Autographed player postcard photos for free? How?

Bay Area photographer McWilliams
found many clients on the Oakland roster.

Ask.

Once, teams like the St. Louis Cardinals provided all their players with postcard-sized photos to send.

I learned from baseball address pioneer Jack Smalling that he figured one out of seven requests of “if you have a photo of yourself you’d be willing to include for my collection, I’d be grateful” paid off.

And asking is free.

However, players were once so eager to please the public that they’d order their own postcard photos, footing the bill on their own.
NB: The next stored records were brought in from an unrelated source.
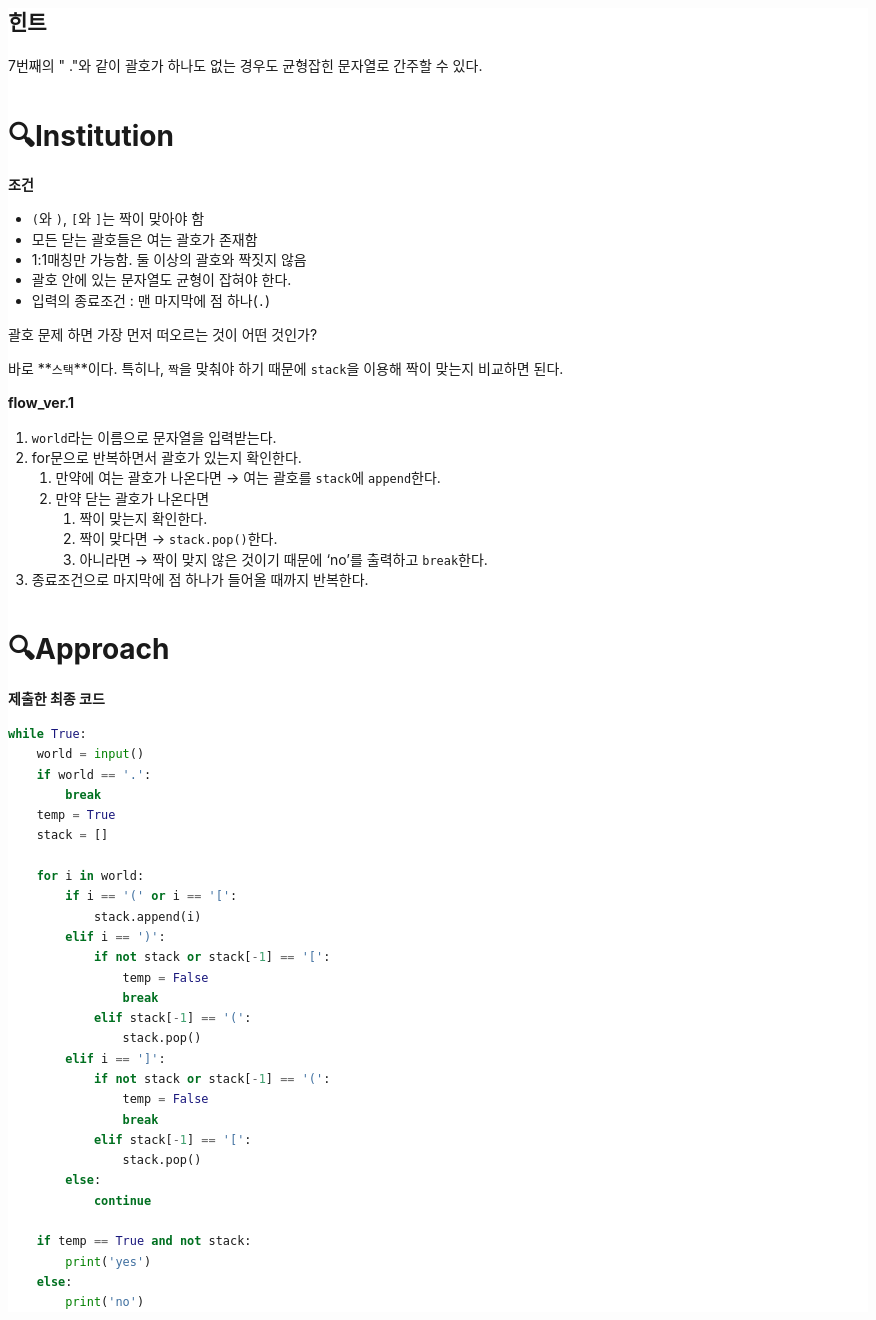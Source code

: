 ## 힌트

7번째의 " ."와 같이 괄호가 하나도 없는 경우도 균형잡힌 문자열로 간주할 수 있다.

# 🔍Institution

**조건**

- `(`와 `)`, `[`와 `]`는 짝이 맞아야 함
- 모든 닫는 괄호들은 여는 괄호가 존재함
- 1:1매칭만 가능함. 둘 이상의 괄호와 짝짓지 않음
- 괄호 안에 있는 문자열도 균형이 잡혀야 한다.
- 입력의 종료조건 : 맨 마지막에 점 하나(`.`)

괄호 문제 하면 가장 먼저 떠오르는 것이 어떤 것인가? 

바로 **`스택`**이다. 특히나, `짝`을 맞춰야 하기 때문에 `stack`을 이용해 짝이 맞는지 비교하면 된다.

**flow_ver.1**

1. `world`라는 이름으로 문자열을 입력받는다. 
2. for문으로 반복하면서 괄호가 있는지 확인한다. 
    1. 만약에 여는 괄호가 나온다면 → 여는 괄호를 `stack`에 `append`한다.
    2. 만약 닫는 괄호가 나온다면
        1. 짝이 맞는지 확인한다.
        2. 짝이 맞다면 → `stack.pop()`한다.
        3. 아니라면 → 짝이 맞지 않은 것이기 때문에 ‘no’를 출력하고 `break`한다.
3. 종료조건으로 마지막에 점 하나가 들어올 때까지 반복한다. 

# 🔍Approach

**제출한 최종 코드** 

```python
while True:
    world = input()
    if world == '.':
        break
    temp = True
    stack = []

    for i in world:
        if i == '(' or i == '[':
            stack.append(i)
        elif i == ')':
            if not stack or stack[-1] == '[':
                temp = False
                break
            elif stack[-1] == '(':
                stack.pop()
        elif i == ']':
            if not stack or stack[-1] == '(':
                temp = False
                break
            elif stack[-1] == '[':
                stack.pop()
        else:
            continue

    if temp == True and not stack:
        print('yes')
    else:
        print('no')
```
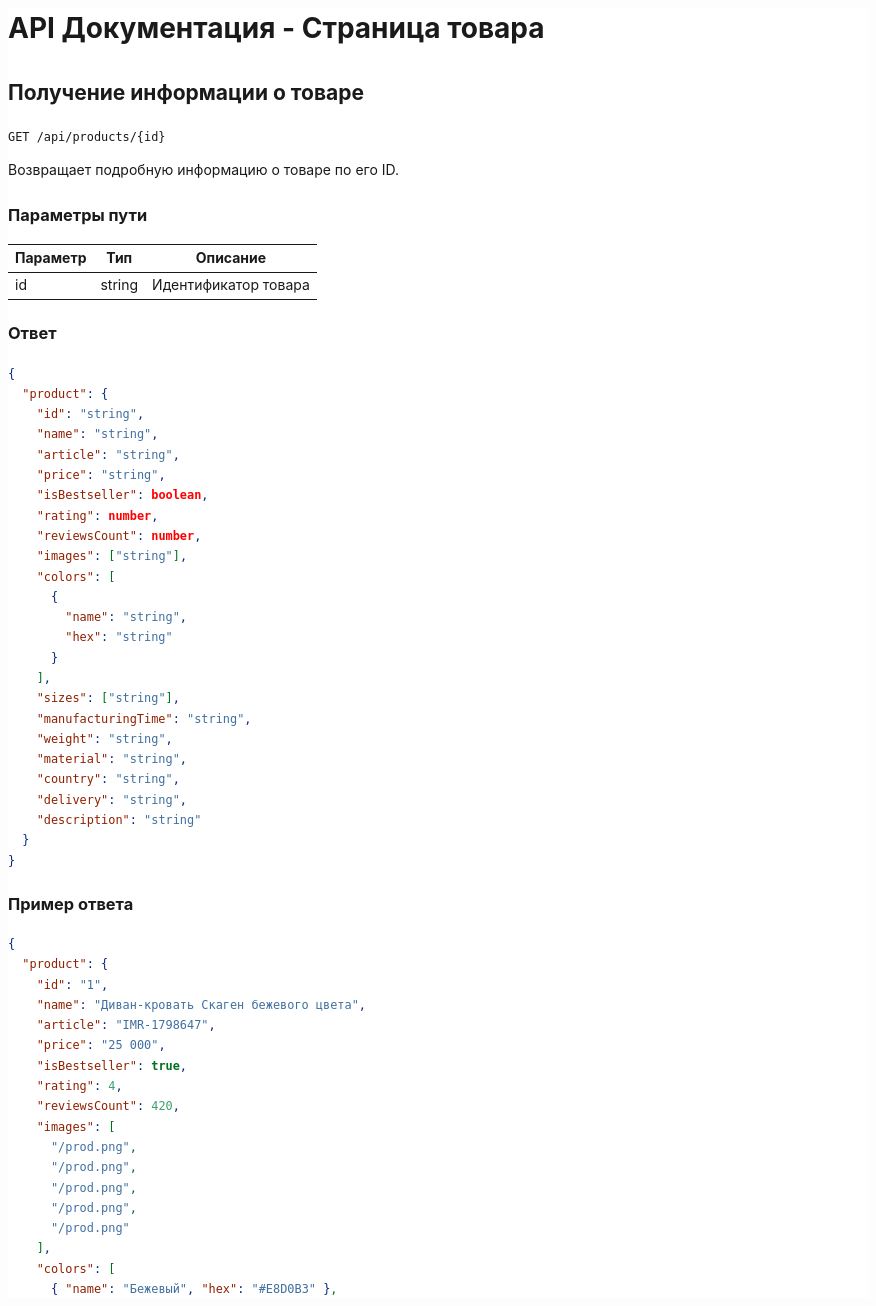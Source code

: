 # API Документация - Страница товара

## Получение информации о товаре
`GET /api/products/{id}`

Возвращает подробную информацию о товаре по его ID.

### Параметры пути
| Параметр | Тип | Описание |
|----------|-----|----------|
| id | string | Идентификатор товара |

### Ответ
```json
{
  "product": {
    "id": "string",
    "name": "string",
    "article": "string",
    "price": "string",
    "isBestseller": boolean,
    "rating": number,
    "reviewsCount": number,
    "images": ["string"],
    "colors": [
      {
        "name": "string",
        "hex": "string"
      }
    ],
    "sizes": ["string"],
    "manufacturingTime": "string",
    "weight": "string",
    "material": "string",
    "country": "string",
    "delivery": "string",
    "description": "string"
  }
}
```

### Пример ответа
```json
{
  "product": {
    "id": "1",
    "name": "Диван-кровать Скаген бежевого цвета",
    "article": "IMR-1798647",
    "price": "25 000",
    "isBestseller": true,
    "rating": 4,
    "reviewsCount": 420,
    "images": [
      "/prod.png",
      "/prod.png",
      "/prod.png",
      "/prod.png",
      "/prod.png"
    ],
    "colors": [
      { "name": "Бежевый", "hex": "#E8D0B3" },
```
Some of the last great independent postcards came in the 1970s from Doug McWilliams. He’d get hired by individual players who wanted to have photos to share with fans and collectors.
Where were these sold? Nowhere!
You had one place to get the postcards. From the depicted guy. You had to be given one.

A generation later, many retirees exhausted their postcard supply. You’ll see some thrifty former players photocopying their remaining postcard to send.

The postcards are great stories in themselves. Find a checklist online for postcards like J.D. McCarthy or McWilliams. Ask in your letter about the postcard’s history. If you can print out a black and white scan of the card (some will appear on eBay), do it. Even if you don’t get the postcard, you could get a great story.

Speaking of stories, Mr. McWilliams has one. You’d be surprised to know how many Topps cards came from his lens. His photo archive has been donated to the Hall of Fame. And he even did postcards once for ballplayer-turned-Country Western star Charley Pride.